[Collected data]
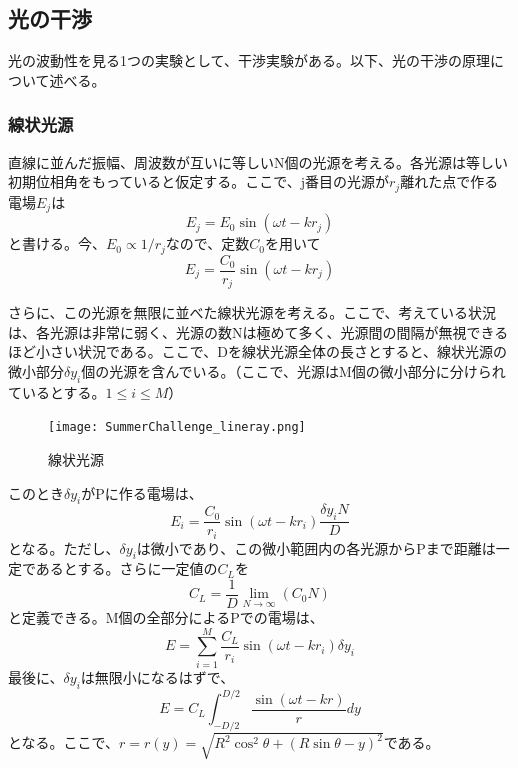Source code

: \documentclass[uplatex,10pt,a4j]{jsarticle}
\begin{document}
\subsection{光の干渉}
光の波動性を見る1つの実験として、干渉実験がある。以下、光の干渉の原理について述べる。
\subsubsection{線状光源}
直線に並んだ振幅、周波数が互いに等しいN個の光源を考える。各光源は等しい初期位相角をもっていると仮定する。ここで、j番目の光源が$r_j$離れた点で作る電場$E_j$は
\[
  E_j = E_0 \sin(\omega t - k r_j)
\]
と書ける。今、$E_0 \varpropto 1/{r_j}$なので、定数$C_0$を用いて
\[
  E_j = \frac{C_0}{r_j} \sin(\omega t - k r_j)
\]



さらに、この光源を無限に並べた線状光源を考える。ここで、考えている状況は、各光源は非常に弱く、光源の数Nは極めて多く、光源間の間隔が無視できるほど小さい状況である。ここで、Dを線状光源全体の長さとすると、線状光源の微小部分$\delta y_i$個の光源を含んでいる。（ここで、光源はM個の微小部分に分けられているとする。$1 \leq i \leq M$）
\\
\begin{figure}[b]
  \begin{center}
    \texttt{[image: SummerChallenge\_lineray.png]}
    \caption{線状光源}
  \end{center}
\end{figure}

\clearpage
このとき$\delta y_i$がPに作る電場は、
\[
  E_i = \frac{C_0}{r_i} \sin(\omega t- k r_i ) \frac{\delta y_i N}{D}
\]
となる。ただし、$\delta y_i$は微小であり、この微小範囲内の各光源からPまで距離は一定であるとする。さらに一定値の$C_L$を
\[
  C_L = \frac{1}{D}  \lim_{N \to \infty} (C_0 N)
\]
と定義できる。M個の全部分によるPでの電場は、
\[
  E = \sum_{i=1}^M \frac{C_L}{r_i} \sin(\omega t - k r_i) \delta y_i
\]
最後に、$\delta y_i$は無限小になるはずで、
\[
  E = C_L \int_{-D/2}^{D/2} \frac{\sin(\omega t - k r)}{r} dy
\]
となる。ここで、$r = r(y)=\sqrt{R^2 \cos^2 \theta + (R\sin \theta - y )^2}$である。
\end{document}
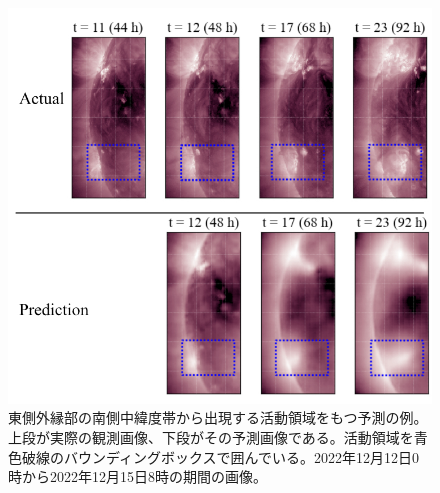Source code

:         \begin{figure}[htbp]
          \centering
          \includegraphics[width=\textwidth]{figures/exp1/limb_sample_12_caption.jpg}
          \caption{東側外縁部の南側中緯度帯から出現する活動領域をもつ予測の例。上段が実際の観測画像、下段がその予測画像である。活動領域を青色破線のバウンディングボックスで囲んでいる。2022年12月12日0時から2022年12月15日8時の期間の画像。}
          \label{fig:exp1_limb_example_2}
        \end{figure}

**Directions**
Search the data above for the word "omega" and show every line that has it.

**Response area**
  E_j = E_0 \sin(\omega t - k r_j)
  E_j = \frac{C_0}{r_j} \sin(\omega t - k r_j)
  E_i = \frac{C_0}{r_i} \sin(\omega t- k r_i ) \frac{\delta y_i N}{D}
  E = \sum_{i=1}^M \frac{C_L}{r_i} \sin(\omega t - k r_i) \delta y_i
  E = C_L \int_{-D/2}^{D/2} \frac{\sin(\omega t - k r)}{r} dy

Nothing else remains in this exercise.